Critics add that Clausen’s five-year tenure as president of the World Bank, a post he took in 1981 after leaving BankAmerica, was lacking in notable achievements. Many observers blame the World Bank’s declining influence during the period on Clausen’s lack of charisma and reluctance to fight the Reagan Administration for more funds and a more active role in the world debt crisis.

Advertisement

But Clausen, who refused to comment Friday about his expected appointment at BankAmerica, has staunchly denied that he deserves being the patsy for BankAmerica’s current woes.

Clausen Defends Work

“I’d say my record is there. It’s very visible. I rest my case,” Clausen said in a January interview with The Times, breaking his then five-year refusal to comment on his BankAmerica tenure. “The managers of the bank now were managers when I was there,” Clausen continued in that interview. “They shared in those decisions.”
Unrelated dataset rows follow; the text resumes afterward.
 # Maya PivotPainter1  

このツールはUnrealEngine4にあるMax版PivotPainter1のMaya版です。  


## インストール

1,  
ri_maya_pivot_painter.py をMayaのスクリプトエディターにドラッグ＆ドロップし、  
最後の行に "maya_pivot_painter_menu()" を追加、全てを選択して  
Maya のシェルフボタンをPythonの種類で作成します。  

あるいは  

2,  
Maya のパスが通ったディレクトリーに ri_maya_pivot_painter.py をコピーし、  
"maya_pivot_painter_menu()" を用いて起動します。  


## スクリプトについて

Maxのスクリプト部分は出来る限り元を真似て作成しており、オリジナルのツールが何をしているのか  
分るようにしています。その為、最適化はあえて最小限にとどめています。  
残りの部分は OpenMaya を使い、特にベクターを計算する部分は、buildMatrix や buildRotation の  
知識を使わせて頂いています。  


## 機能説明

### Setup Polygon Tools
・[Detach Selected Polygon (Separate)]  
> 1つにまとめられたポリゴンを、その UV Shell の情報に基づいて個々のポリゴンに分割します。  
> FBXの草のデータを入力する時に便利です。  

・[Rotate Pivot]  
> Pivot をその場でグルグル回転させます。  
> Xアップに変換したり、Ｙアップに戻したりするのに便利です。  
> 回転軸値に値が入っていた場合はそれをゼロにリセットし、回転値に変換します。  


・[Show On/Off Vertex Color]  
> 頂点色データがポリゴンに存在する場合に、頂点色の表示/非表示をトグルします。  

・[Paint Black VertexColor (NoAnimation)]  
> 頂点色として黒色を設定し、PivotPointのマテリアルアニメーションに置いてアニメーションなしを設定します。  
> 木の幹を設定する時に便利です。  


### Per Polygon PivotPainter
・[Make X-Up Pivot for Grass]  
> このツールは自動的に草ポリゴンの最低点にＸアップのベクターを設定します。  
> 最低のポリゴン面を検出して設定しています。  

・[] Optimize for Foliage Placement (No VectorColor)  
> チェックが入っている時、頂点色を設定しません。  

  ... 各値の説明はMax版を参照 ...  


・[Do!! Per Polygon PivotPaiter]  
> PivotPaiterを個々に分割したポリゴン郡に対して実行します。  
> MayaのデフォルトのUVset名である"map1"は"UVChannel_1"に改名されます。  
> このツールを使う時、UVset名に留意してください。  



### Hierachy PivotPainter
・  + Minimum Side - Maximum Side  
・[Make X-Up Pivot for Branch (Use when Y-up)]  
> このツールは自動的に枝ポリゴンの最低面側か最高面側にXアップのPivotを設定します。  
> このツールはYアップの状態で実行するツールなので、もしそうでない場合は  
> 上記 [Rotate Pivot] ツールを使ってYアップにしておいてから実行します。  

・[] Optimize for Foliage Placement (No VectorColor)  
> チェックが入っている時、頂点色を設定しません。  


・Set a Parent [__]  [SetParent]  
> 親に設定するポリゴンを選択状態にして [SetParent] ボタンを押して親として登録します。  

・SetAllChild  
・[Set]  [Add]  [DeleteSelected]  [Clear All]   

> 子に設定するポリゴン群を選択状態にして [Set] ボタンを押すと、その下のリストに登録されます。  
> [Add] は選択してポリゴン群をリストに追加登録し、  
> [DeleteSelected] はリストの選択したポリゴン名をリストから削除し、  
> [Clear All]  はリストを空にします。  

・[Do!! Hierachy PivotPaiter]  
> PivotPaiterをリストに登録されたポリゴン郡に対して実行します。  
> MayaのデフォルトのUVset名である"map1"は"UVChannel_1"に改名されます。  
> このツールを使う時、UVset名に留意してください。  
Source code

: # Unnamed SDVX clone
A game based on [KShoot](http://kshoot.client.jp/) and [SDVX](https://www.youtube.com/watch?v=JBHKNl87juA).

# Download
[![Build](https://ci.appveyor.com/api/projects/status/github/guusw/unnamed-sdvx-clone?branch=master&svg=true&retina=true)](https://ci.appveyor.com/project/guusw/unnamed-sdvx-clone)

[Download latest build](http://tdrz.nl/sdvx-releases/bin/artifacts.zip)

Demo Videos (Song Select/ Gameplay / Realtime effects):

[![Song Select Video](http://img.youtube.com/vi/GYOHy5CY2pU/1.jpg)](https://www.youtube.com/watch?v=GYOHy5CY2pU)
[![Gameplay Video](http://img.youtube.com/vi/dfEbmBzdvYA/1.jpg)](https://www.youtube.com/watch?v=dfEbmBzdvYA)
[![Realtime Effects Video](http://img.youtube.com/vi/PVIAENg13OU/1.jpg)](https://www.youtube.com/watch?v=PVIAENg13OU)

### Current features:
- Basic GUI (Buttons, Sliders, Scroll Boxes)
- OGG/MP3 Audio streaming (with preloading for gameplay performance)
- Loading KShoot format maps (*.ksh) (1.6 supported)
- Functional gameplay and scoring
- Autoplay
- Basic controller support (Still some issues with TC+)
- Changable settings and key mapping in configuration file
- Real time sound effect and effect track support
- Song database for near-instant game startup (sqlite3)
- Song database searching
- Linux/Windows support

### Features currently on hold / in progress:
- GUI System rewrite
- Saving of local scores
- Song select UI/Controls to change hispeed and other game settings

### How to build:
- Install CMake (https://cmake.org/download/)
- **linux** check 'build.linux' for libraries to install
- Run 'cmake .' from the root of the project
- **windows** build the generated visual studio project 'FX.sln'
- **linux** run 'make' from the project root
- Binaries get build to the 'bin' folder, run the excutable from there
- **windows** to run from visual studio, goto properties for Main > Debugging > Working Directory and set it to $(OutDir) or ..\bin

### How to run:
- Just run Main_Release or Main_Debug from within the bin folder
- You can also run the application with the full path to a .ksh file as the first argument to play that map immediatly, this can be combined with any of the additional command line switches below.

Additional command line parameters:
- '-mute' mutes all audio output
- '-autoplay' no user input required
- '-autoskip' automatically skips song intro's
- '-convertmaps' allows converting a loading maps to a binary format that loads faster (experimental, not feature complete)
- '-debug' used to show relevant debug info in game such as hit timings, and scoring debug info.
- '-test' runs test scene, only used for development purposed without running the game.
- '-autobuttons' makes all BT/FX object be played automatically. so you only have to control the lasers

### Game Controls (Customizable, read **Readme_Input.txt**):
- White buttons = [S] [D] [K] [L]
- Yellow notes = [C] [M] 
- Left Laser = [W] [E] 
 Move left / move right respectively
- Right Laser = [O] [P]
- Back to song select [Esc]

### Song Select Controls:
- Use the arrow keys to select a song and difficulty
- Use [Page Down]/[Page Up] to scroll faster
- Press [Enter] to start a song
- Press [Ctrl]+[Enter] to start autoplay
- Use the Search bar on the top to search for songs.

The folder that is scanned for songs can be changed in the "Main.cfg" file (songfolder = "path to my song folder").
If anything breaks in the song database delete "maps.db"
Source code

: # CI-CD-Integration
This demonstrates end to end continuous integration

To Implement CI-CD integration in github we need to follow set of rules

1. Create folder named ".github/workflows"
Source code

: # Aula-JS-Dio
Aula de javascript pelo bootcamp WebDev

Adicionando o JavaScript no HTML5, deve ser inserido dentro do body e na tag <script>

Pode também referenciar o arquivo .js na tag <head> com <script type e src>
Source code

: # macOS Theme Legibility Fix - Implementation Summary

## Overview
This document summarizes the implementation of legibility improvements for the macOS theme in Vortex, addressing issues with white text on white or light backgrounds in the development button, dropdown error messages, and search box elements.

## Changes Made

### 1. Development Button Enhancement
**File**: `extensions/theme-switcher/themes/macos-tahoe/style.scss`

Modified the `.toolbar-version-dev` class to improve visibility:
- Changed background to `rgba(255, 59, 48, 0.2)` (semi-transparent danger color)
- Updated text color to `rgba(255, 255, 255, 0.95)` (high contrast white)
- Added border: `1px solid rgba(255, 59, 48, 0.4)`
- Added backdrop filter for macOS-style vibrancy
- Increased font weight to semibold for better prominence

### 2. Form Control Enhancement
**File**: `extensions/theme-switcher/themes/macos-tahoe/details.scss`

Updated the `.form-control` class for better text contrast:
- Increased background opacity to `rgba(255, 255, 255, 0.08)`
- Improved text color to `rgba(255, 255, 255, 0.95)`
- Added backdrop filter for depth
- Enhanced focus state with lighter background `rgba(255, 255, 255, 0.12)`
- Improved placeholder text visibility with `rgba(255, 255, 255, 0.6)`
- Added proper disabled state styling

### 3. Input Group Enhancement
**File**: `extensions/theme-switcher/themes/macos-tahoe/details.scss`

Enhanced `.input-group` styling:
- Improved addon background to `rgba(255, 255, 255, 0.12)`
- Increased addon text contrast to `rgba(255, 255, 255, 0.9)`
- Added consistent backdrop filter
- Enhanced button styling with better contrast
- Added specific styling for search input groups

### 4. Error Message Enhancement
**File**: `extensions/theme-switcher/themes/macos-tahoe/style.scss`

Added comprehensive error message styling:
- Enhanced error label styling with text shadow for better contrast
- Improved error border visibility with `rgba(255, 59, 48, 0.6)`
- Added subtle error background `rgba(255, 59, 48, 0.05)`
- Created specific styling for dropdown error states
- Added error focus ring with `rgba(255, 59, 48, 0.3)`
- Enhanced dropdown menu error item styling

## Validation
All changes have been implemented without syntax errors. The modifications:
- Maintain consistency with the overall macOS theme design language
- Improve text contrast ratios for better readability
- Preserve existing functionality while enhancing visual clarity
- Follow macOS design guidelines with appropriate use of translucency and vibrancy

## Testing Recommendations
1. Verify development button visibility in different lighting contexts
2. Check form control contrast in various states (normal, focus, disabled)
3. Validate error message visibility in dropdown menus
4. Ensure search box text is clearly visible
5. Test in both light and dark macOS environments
Indeed, critics acknowledge, Armacost and other top executives also made many of the bad international, real estate and agricultural loans that haunt the bank today.

Whoever deserves the blame, Clausen now may have a golden opportunity to turn the bank around--and salvage his reputation.

Also, the job will get Clausen active again. Since he left the World Bank “he hasn’t been doing anything. He’s a little lonely and a lot bored,” a former associate of Clausen’s at the World Bank said Friday.

“It’s a chance for him to gain back a little face,” a former BankAmerica executive said Friday.